Top of Dataset content

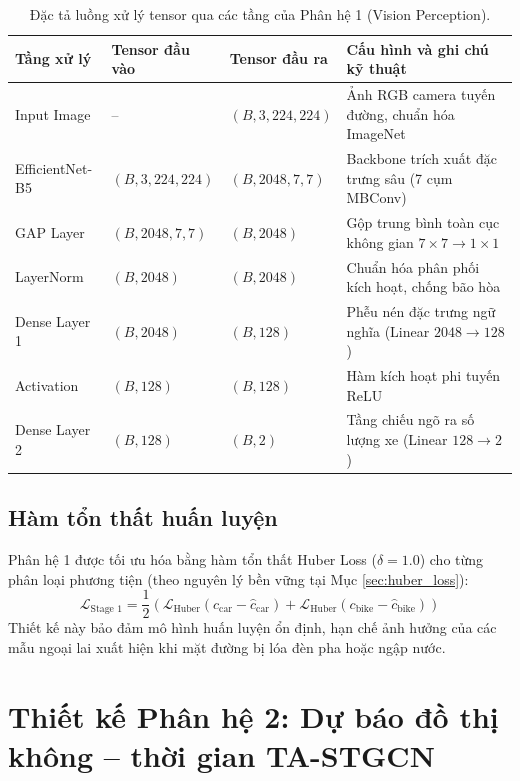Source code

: \begin{table}[htbp]
\centering
\caption{Đặc tả luồng xử lý tensor qua các tầng của Phân hệ 1 (Vision Perception).}
\label{tab:layer_spec_stage1}
\small
\begin{tabularx}{\textwidth}{l l l X}
\toprule
\textbf{Tầng xử lý} & \textbf{Tensor đầu vào} & \textbf{Tensor đầu ra} & \textbf{Cấu hình và ghi chú kỹ thuật} \\
\midrule
Input Image & -- & $(B, 3, 224, 224)$ & Ảnh RGB camera tuyến đường, chuẩn hóa ImageNet \\
EfficientNet-B5 & $(B, 3, 224, 224)$ & $(B, 2048, 7, 7)$ & Backbone trích xuất đặc trưng sâu (7 cụm MBConv) \\
GAP Layer & $(B, 2048, 7, 7)$ & $(B, 2048)$ & Gộp trung bình toàn cục không gian $7 \times 7 \to 1 \times 1$ \\
LayerNorm & $(B, 2048)$ & $(B, 2048)$ & Chuẩn hóa phân phối kích hoạt, chống bão hòa \\
Dense Layer 1 & $(B, 2048)$ & $(B, 128)$ & Phễu nén đặc trưng ngữ nghĩa (Linear $2048 \to 128$) \\
Activation & $(B, 128)$ & $(B, 128)$ & Hàm kích hoạt phi tuyến ReLU \\
Dense Layer 2 & $(B, 128)$ & $(B, 2)$ & Tầng chiếu ngõ ra số lượng xe (Linear $128 \to 2$) \\
\bottomrule
\end{tabularx}
\end{table}

\subsection{Hàm tổn thất huấn luyện}
Phân hệ 1 được tối ưu hóa bằng hàm tổn thất Huber Loss ($\delta = 1.0$) cho từng phân loại phương tiện (theo nguyên lý bền vững tại Mục \ref{sec:huber_loss}):
\begin{equation}
    \mathcal{L}_{\text{Stage 1}} = \frac{1}{2} \left( \mathcal{L}_{\mathrm{Huber}}(c_{\text{car}} - \hat{c}_{\text{car}}) + \mathcal{L}_{\mathrm{Huber}}(c_{\text{bike}} - \hat{c}_{\text{bike}}) \right)
\end{equation}
Thiết kế này bảo đảm mô hình huấn luyện ổn định, hạn chế ảnh hưởng của các mẫu ngoại lai xuất hiện khi mặt đường bị lóa đèn pha hoặc ngập nước.

\section{Thiết kế Phân hệ 2: Dự báo đồ thị không -- thời gian TA-STGCN}
\label{sec:giai_doan_2_tastgcn}

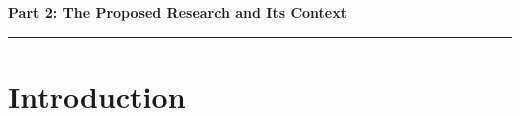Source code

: \documentclass[a4paper,11pt]{article}
\begin{document}
\newpage

\noindent
{\bf \Large Part 2: The Proposed Research and Its Context}

\vspace*{-0.23in}

\begin{center}
\rule{170mm}{.5mm}
\end{center}

\vspace*{-0.3in}

\section{Introduction}\label{sec:intro}

\vspace*{-0.1in} 

 

\end{document}
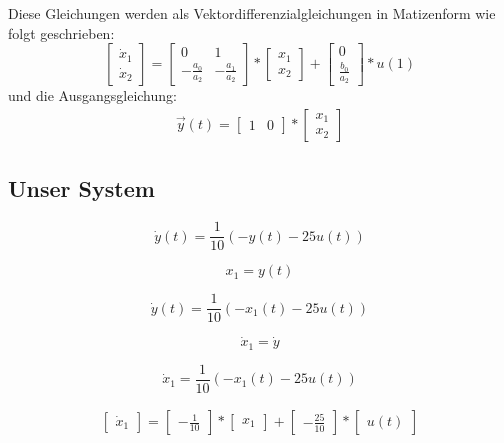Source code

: Diese Gleichungen werden als Vektordifferenzialgleichungen in Matizenform wie folgt geschrieben:
\[
  \begin{bmatrix}
    \dot x_1\\
    \dot x_2
  \end{bmatrix}
   =
  \begin{bmatrix}
     0                  & 1             \\
     -\frac{a_0}{a_2}   & -\frac{a_1}{a_2}
  \end{bmatrix}
  *
  \begin{bmatrix}
    x_1  \\
    x_2
  \end{bmatrix}
  +
  \begin{bmatrix}
    0               \\
    \frac{b_0}{a_2}
  \end{bmatrix}
  *u(1)
\]
 und die Ausgangsgleichung:
\begin{align*}
  \vec y(t) =
  \begin{bmatrix}
    1     & 0
  \end{bmatrix}
  *
  \begin{bmatrix}
    x_1     \\
    x_2
  \end{bmatrix}
\end{align*}

\subsection*{Unser System}

\begin{equation*}
  \dot y(t)= \frac{1}{10}(-y(t)-25u(t))
\end{equation*}

\begin{equation*}
  x_1 =y(t)
\end{equation*}

\begin{equation*}
  \dot y(t)= \frac{1}{10}(-x_1(t)-25u(t))
\end{equation*}

\begin{equation*}
  \dot x_1 = \dot y
\end{equation*}

\begin{equation*}
  \dot x_1= \frac{1}{10}(-x_1(t)-25u(t))
\end{equation*}

\begin{align*}
  \begin{bmatrix}
    \dot x_1
  \end{bmatrix}
  =
  \begin{bmatrix}
    -\frac{1}{10}
  \end{bmatrix}
  *
  \begin{bmatrix}
    x_1
  \end{bmatrix}
  +
  \begin{bmatrix}
    -\frac{25}{10}
  \end{bmatrix}
  *
  \begin{bmatrix}
    u(t)
  \end{bmatrix}
\end{align*}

Bottom of Dataset content

• Requirement
Search the data for "hoạt". Copy every line that has it.

• Exercise answer
LayerNorm & $(B, 2048)$ & $(B, 2048)$ & Chuẩn hóa phân phối kích hoạt, chống bão hòa \\
Activation & $(B, 128)$ & $(B, 128)$ & Hàm kích hoạt phi tuyến ReLU \\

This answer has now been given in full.